Mama had drug the cradle into the kitchen and she was singing to the baby while she kneaded bread, rocking the cradle with one foot, even though Arthur Stuart was fast asleep. Peggy set her bag outside the kitchen door, walked in and touched her Mama's shoulder. She hoped a little that she'd see her Mama grieving something awful when she found out Peggy'd gone off. But it wasn't so. Oh, she'd carry on and rage at first, but in the times to come she'd miss Peggy less than she might've guessed. It was the baby'd take her mind off worrying about her daughter. Besides, Mama knew Peggy could take care of herself. Mama knew Peggy wasn't a one to need to hold a body's hand. While Arthur Stuart needed her.
If this was the first time Peggy noticed how her Mama felt about her, she'd have been hurt deep. But it was the hundredth time, and she was used to it, and looked behind it to the reason, and loved her Mama for being a better soul than most, and forgave her for not loving Peggy more.
“I love you, Mama,” said Peggy.
“I love you too, baby,” said Mama. She didn't even look up nor guess what Peggy had in mind.
Papa was still asleep. After all, he dug a grave last night and filled it too.
Peggy wrote a note. Sometimes she took care to put in a lot of extra letters in the fancy way they did in books, but this time she wanted to make sure Papa could read it for hisself. That meant putting in no more letters than it took to make the sounds for reading out loud.
I lov you Papa and Mama but I got to leav I no its rong to lev Hatrak with out no torch but I bin torch sixtn yr. I seen my fewchr and ile be saf donte you fret on my acown.
She walked out the front door, carried her bag to the road, and waited only ten minutes before Doctor Whitley Physicker came along in his carriage, bound on the first leg of a trip to Philadelphia.
“You didn't wait on the road like this just to hand me back that Milton I lent you,” said Whitley Physicker.
She smiled and shook her head. "No sir, I'd like you take me with you to Dekane. I plan to visit with a friend of my father's, but if you don't mind the company I'd rather not spend the money for a coach. "
Peggy watched him consider for a minute, but she knew he'd let her come, and without asking her folks, neither. He was the kind of man thought a girl had as much worth as any boy, and more than that, he plain liked Peggy, thought of her as something like a niece. And he knew that Peggy never lied, so he had no need to check with her folks.

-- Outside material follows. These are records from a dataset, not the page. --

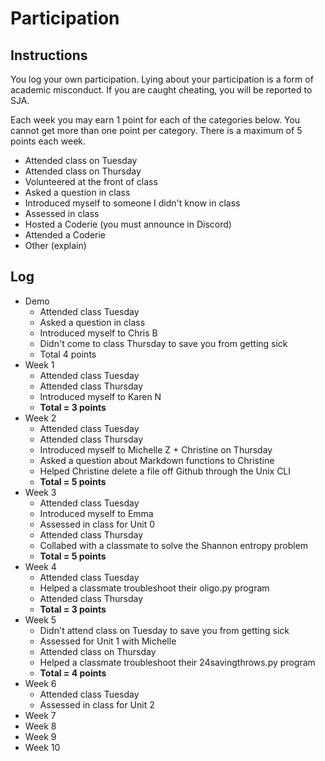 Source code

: Participation
=============

## Instructions ##

You log your own participation. Lying about your participation is a form of
academic misconduct. If you are caught cheating, you will be reported to SJA.

Each week you may earn 1 point for each of the categories below. You cannot get
more than one point per category. There is a maximum of 5 points each week.

+ Attended class on Tuesday
+ Attended class on Thursday
+ Volunteered at the front of class
+ Asked a question in class
+ Introduced myself to someone I didn't know in class
+ Assessed in class
+ Hosted a Coderie (you must announce in Discord)
+ Attended a Coderie
+ Other (explain)

## Log ##

- Demo
	+ Attended class Tuesday
	+ Asked a question in class
	+ Introduced myself to Chris B
	+ Didn't come to class Thursday to save you from getting sick
	+ Total 4 points
- Week 1
	+ Attended class Tuesday
	+ Attended class Thursday 
	+ Introduced myself to Karen N
	+ **Total = 3 points**
- Week 2
	+ Attended class Tuesday
	+ Attended class Thursday 
	+ Introduced myself to Michelle Z + Christine on Thursday
	+ Asked a question about Markdown functions to Christine
	+ Helped Christine delete a file off Github through the Unix CLI
	+ **Total = 5 points**
- Week 3
	+ Attended class Tuesday
	+ Introduced myself to Emma
	+ Assessed in class for Unit 0
	+ Attended class Thursday 
	+ Collabed with a classmate to solve the Shannon entropy problem
	+ **Total = 5 points** 
- Week 4
	+ Attended class Tuesday 
	+ Helped a classmate troubleshoot their oligo.py program
	+ Attended class Thursday
	+ **Total = 3 points**
- Week 5
	+ Didn't attend class on Tuesday to save you from getting sick
	+ Assessed for Unit 1 with Michelle 
	+ Attended class on Thursday 
	+ Helped a classmate troubleshoot their 24savingthrows.py program
	+ **Total = 4 points**
- Week 6
	+ Attended class Tuesday
	+ Assessed in class for Unit 2 
- Week 7
- Week 8
- Week 9
- Week 10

And she hadn't lied to him, no more than she ever lied when she left off without telling all she knew. Papa's old lover, the woman he dreamed of and suffered for, she lived there in Dekane– widowed for the last few years, but her mourning time over so she wouldn't have to turn away company. Peggy knew that lady well, from watching far off for all these years. If I knock on her door, thought Peggy, I don't even have to tell her I'm Horace Guester's girl, she'd take me in as a stranger, she would, and care for me, and help me on my way. But maybe I will tell her whose daughter I am, and how I knew to come to her, and how Papa still lives with the aching memory of his love for her.
The carriage rattled over the covered bridge that Alvin's father and older brothers had built eleven years before, after the river drowned the oldest son. Birds nested in the rafters. It was a mad, musical, happy sound they made, at least to her ears, chirping so loud inside the bridge that it sounded like she imagined grand opera ought to be. They had opera in Camelot, down south. Maybe someday she'd go and hear it, and see the King himself in his box.